# 5000ac Warren County



## MItransplant (Nov 13, 2008)

I figured I'd put it here so it would last longer.

We still have 3 openings this year..too late to fill them. 

There are only 24 total members.

We have right at 5000ac in one contiguous tract. There are several club stands that anyone can use or you can scout your own area.

The 2009/2010 season we should have a few openings as well.

The club is part of what used to be a commercial Quail hunting operation. 

It's located in Warren county near the town of Warrenton

Lease cost $1700 a year plus $400 if you want to keep a camper on the property year round. There are hookups for water and electric. The camper fee covers utilities.

We have a club house with cooking facilities and pool table also sat TV. And next to the club house is a large open pit BBQ area.

There is a his and her bath house with showers.

We also have a large walk in cooler and deer cleaning area.

There are also 6 stocked fishing lakes w/ bream bass ans catfish.

I'll add more if as I remember..

I would also add this is private land not timber company land...


----------



## CollinsCraft77 (Nov 14, 2008)

How many total members?


----------



## quality hunter (Nov 14, 2008)

Trophy managed? First come first serve? Any more info?

Thanks James


----------



## MItransplant (Nov 14, 2008)

24 total members. You scout out any area thats not being hunted. you are allowed 3 primary stands,but are free to go where you like with a climber as long as you don't infringe.


----------



## dprince (Nov 15, 2008)

I would like more information and to talk with you please email me at prin6258@bellsouth.net


----------



## MItransplant (Nov 17, 2008)

I forgot to add we also have a 200yd rifle range complete with bench rest.


----------



## gatorbait08 (Nov 18, 2008)

do you have any pics of deer killed


----------



## Cane_Creek (Nov 18, 2008)

Turkey hunting???


----------



## robbie the deer hunter (Nov 18, 2008)

please pm me for a membership this coming year. i would like to come look and go ahead and pay for next year asap. i bowhunt only. i like to deer and turkey hunt along with fishing. sounds like a great place. i have 6000 acres in houston county but its for sale and the price has been reduced. i am afraid it will be gone soon.


----------



## mathewsdxt (Nov 18, 2008)

Is this what used to be "Come Away Plantation?


----------



## MItransplant (Nov 18, 2008)

mathewsdxt said:


> Is this what used to be "Come Away Plantation?
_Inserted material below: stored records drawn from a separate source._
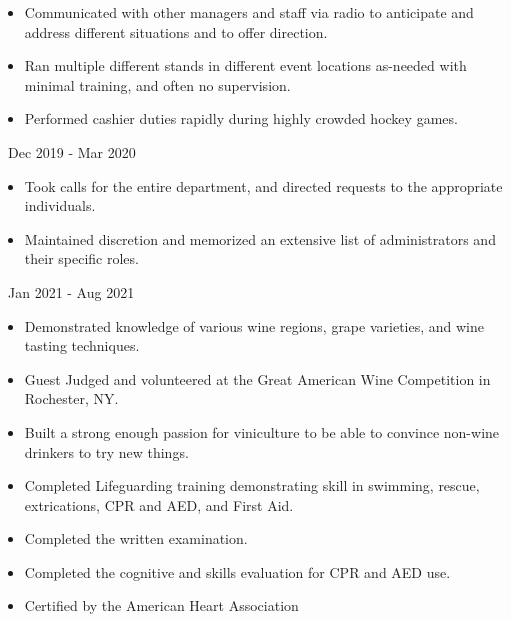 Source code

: \documentclass[11pt,letterpaper,ragged2e]{altacv}
\begin{document}
{
	\begin{itemize}
		\item{Communicated with other managers and staff via radio to anticipate and address different situations and to offer direction.}
		\item{Ran multiple different stands in different event locations as-needed with minimal training, and often no supervision.}
		\item{Performed cashier duties rapidly during highly crowded hockey games.}
	\end{itemize}
}
{\faCalendar\, Dec 2019 - Mar 2020}
{
}

{
	\begin{itemize}
		\item{Took calls for the entire department, and directed requests to the appropriate individuals.}
		\item{Maintained discretion and memorized an extensive list of administrators and their specific roles.}
	\end{itemize}
}
{\faCalendar\, Jan 2021 - Aug 2021}
{
}



{
	\begin{itemize}
		\item{Demonstrated knowledge of various wine regions, grape varieties, and wine tasting techniques.}
		\item{Guest Judged and volunteered at the Great American Wine Competition in Rochester, NY.}
		\item{Built a strong enough passion for viniculture to be able to convince non-wine drinkers to try new things.}
	\end{itemize}
}
{
}

{
	\begin{itemize}
		\item{Completed Lifeguarding training demonstrating skill in swimming, rescue, extrications, CPR and AED, and  First Aid.}
		\item{Completed the written examination.}
	\end{itemize}
}
{
}

{
	\begin{itemize}
		\item{Completed the cognitive and skills evaluation for CPR and AED use.}
		\item{Certified by the American Heart Association}
	\end{itemize}
}
{
}


\clearpage

\nocite{*}
\end{document}
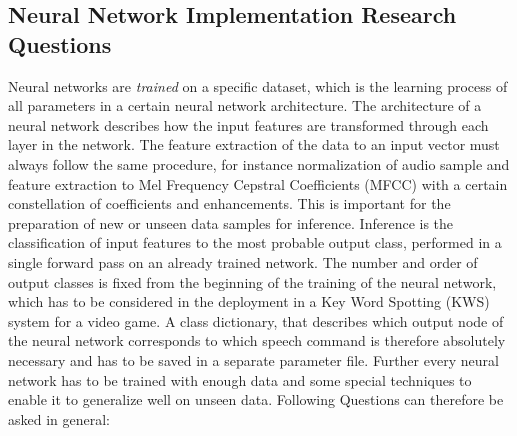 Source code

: 
\subsection{Neural Network Implementation Research Questions}\label{sec:intro_rq_nn}
Neural networks are \emph{trained} on a specific dataset, which is the learning process of all parameters in a certain neural network architecture. 
The architecture of a neural network describes how the input features are transformed through each layer in the network.
The feature extraction of the data to an input vector must always follow the same procedure, for instance normalization of audio sample and feature extraction to Mel Frequency Cepstral Coefficients (MFCC) with a certain constellation of coefficients and enhancements.
This is important for the preparation of new or unseen data samples for inference.
Inference is the classification of input features to the most probable output class, performed in a single forward pass on an already trained network.
The number and order of output classes is fixed from the beginning of the training of the neural network, which has to be considered in the deployment in a Key Word Spotting (KWS) system for a video game.
A class dictionary, that describes which output node of the neural network corresponds to which speech command is therefore absolutely necessary and has to be saved in a separate parameter file.
Further every neural network has to be trained with enough data and some special techniques to enable it to generalize well on unseen data.
Following Questions can therefore be asked in general:

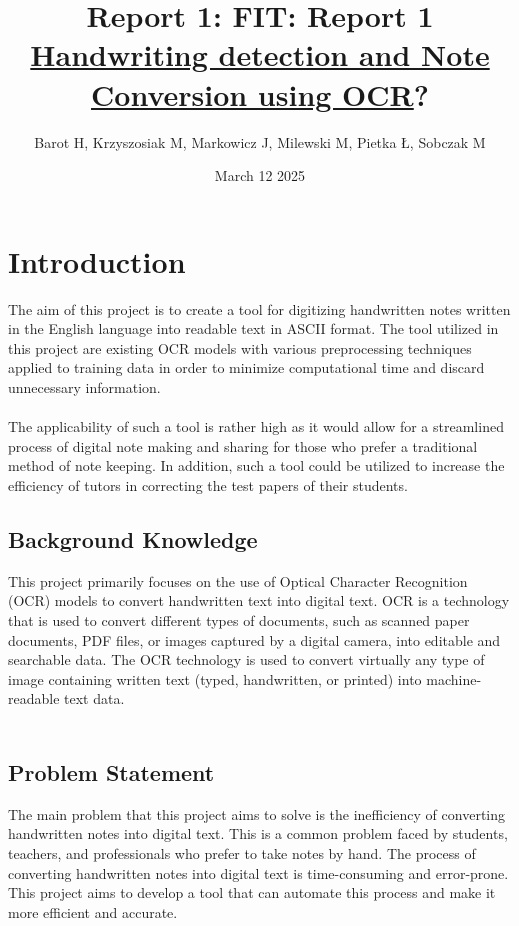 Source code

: \documentclass[twoside,a4paper]{article}
\title{Report 1: }
\title{\textbf{FIT: Report 1} \\[1ex] \Large \underline{Handwriting detection and Note Conversion using OCR}?
}
\author{Barot H, Krzyszosiak M, Markowicz J, Milewski M, Pietka Ł, Sobczak M}
\date{March 12 2025}
\begin{document}
\maketitle
\tableofcontents
\section{Introduction}
The aim of this project is to create a tool for digitizing handwritten notes written in the English language into readable text in ASCII format. The tool utilized in this project are existing OCR models with various preprocessing techniques applied to training data in order to minimize computational time and discard unnecessary information. \\\\
The applicability of such a tool is rather high as it would allow for a streamlined process of digital note making and sharing for those who prefer a traditional method of note keeping. In addition, such a tool could be utilized to increase the efficiency of tutors in correcting the test papers of their students.

\subsection{Background Knowledge}
This project primarily focuses on the use of Optical Character Recognition (OCR) models to convert handwritten text into digital text. 
OCR is a technology that is used to convert different types of documents, such as scanned paper documents, PDF files, or images captured by a digital camera, into editable and searchable data. The OCR technology is used to convert virtually any type of image containing written text (typed, handwritten, or printed) into machine-readable text data. \\\

\subsection{Problem Statement}
The main problem that this project aims to solve is the inefficiency of converting handwritten notes into digital text. 
This is a common problem faced by students, teachers, and professionals who prefer to take notes by hand. 
The process of converting handwritten notes into digital text is time-consuming and error-prone. 
This project aims to develop a tool that can automate this process and make it more efficient and accurate. \\\
 
\end{document}
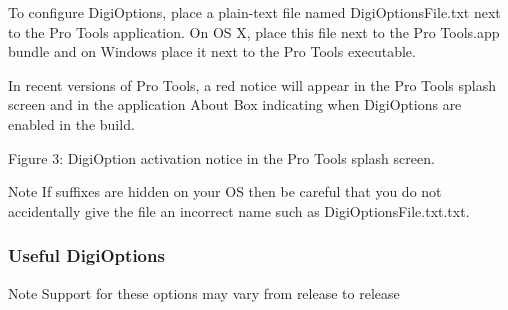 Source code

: To configure Digi\+Options, place a plain-\/text file named Digi\+Options\+File.\+txt next to the Pro Tools application. On OS X, place this file next to the Pro Tools.\+app bundle and on Windows place it next to the Pro Tools executable.

In recent versions of Pro Tools, a red notice will appear in the Pro Tools splash screen and in the application About Box indicating when Digi\+Options are enabled in the build.

  Figure 3\+: Digi\+Option activation notice in the Pro Tools splash screen.

 \begin{DoxyNote}{Note}
If suffixes are hidden on your OS then be careful that you do not accidentally give the file an incorrect name such as Digi\+Options\+File.\+txt.\+txt.
\end{DoxyNote}
\hypertarget{a00830_subsection__useful_digioptions}{}\subsubsection{Useful Digi\+Options}\label{a00830_subsection__useful_digioptions}
 \begin{DoxyNote}{Note}
Support for these options may vary from release to release
\end{DoxyNote}

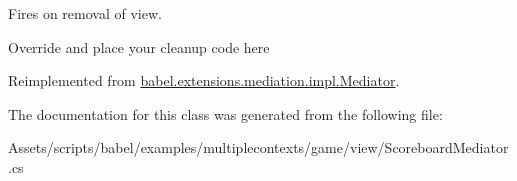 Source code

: Fires on removal of view. 

Override and place your cleanup code here 

Reimplemented from \hyperlink{classbabel_1_1extensions_1_1mediation_1_1impl_1_1_mediator_a8b818665eda883eac66c83b8468007e9}{babel.\-extensions.\-mediation.\-impl.\-Mediator}.



The documentation for this class was generated from the following file\-:\begin{DoxyCompactItemize}
\item 
Assets/scripts/babel/examples/multiplecontexts/game/view/Scoreboard\-Mediator.\-cs\end{DoxyCompactItemize}
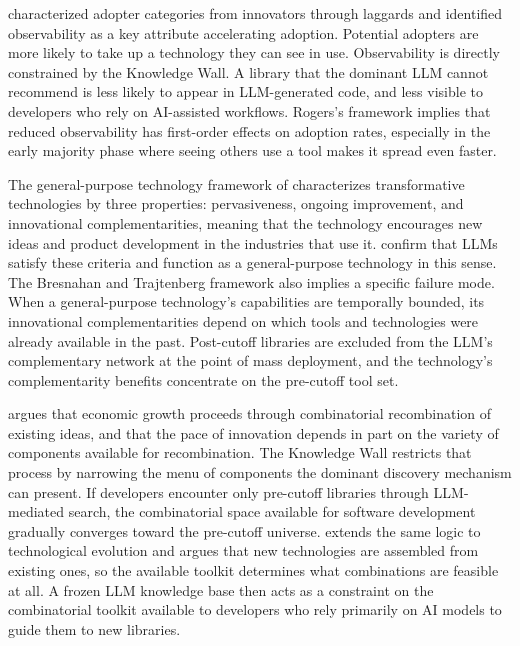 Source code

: \documentclass[12pt, a4paper]{report}
\begin{document}
\citet{rogers2003diffusion} characterized adopter categories from innovators through laggards and identified observability as a key attribute accelerating adoption. Potential adopters are more likely to take up a technology they can see in use. Observability is directly constrained by the Knowledge Wall. A library that the dominant LLM cannot recommend is less likely to appear in LLM-generated code, and less visible to developers who rely on AI-assisted workflows. Rogers's framework implies that reduced observability has first-order effects on adoption rates, especially in the early majority phase where seeing others use a tool makes it spread even faster.

The general-purpose technology framework of \citet{bresnahan1995general} characterizes transformative technologies by three properties: pervasiveness, ongoing improvement, and innovational complementarities, meaning that the technology encourages new ideas and product development in the industries that use it. \citet{eloundou2024gpts} confirm that LLMs satisfy these criteria and function as a general-purpose technology in this sense. The Bresnahan and Trajtenberg framework also implies a specific failure mode. When a general-purpose technology's capabilities are temporally bounded, its innovational complementarities depend on which tools and technologies were already available in the past. Post-cutoff libraries are excluded from the LLM's complementary network at the point of mass deployment, and the technology's complementarity benefits concentrate on the pre-cutoff tool set.

\citet{weitzman1998recombinant} argues that economic growth proceeds through combinatorial recombination of existing ideas, and that the pace of innovation depends in part on the variety of components available for recombination. The Knowledge Wall restricts that process by narrowing the menu of components the dominant discovery mechanism can present. If developers encounter only pre-cutoff libraries through LLM-mediated search, the combinatorial space available for software development gradually converges toward the pre-cutoff universe. \citet{arthur2009nature} extends the same logic to technological evolution and argues that new technologies are assembled from existing ones, so the available toolkit determines what combinations are feasible at all. A frozen LLM knowledge base then acts as a constraint on the combinatorial toolkit available to developers who rely primarily on AI models to guide them to new libraries.
\end{document}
No but were only a few miles away.


----------



## gcbobcat (Nov 19, 2008)

Is the club QDM?


----------



## MItransplant (Nov 19, 2008)

Lots of emails sent out.

I posted pics of this years deer in the deer hunting section..but her ya go again.

2 others have been killed in the last week..sorry no pics.

All scores are gross and weights live weight



126" 212#






128" 185#





Another 120 class deer. 178#










Last but not least my deer. 142" 200#






We have also killed a dozen or so does


----------



## JamesG (Nov 20, 2008)

Any turkeys??


----------



## MItransplant (Nov 20, 2008)

JamesG said:


> Any turkeys??



A few the turkey population is still growing..


----------



## white lighting (Nov 24, 2008)

is this old anderson plantation


----------



## MItransplant (Nov 25, 2008)

white lighting said:


> is this old anderson plantation


maybe...lol


----------



## MItransplant (Nov 30, 2008)

Nice seeing you kyhunter and your partner look forward to hearing from you again. I hate it that it was pouring rain.


----------



## General Lee (Nov 30, 2008)

white lighting said:


> is this old anderson plantation


Is George still running the club?


----------



## xhunter (Dec 1, 2008)

Could you PM me a number I could contact you at, and what would be a good time?


----------



## MItransplant (Dec 1, 2008)

General Lee said:


> Is George still running the club?




Kinda more yes then no. Some of the long time members  do most of the club running. George works all the time and doesn't have a lot of free time.


----------



## General Lee (Dec 2, 2008)

MItransplant said:


> Kinda more yes then no. Some of the long time members  do most of the club running. George works all the time and doesn't have a lot of free time.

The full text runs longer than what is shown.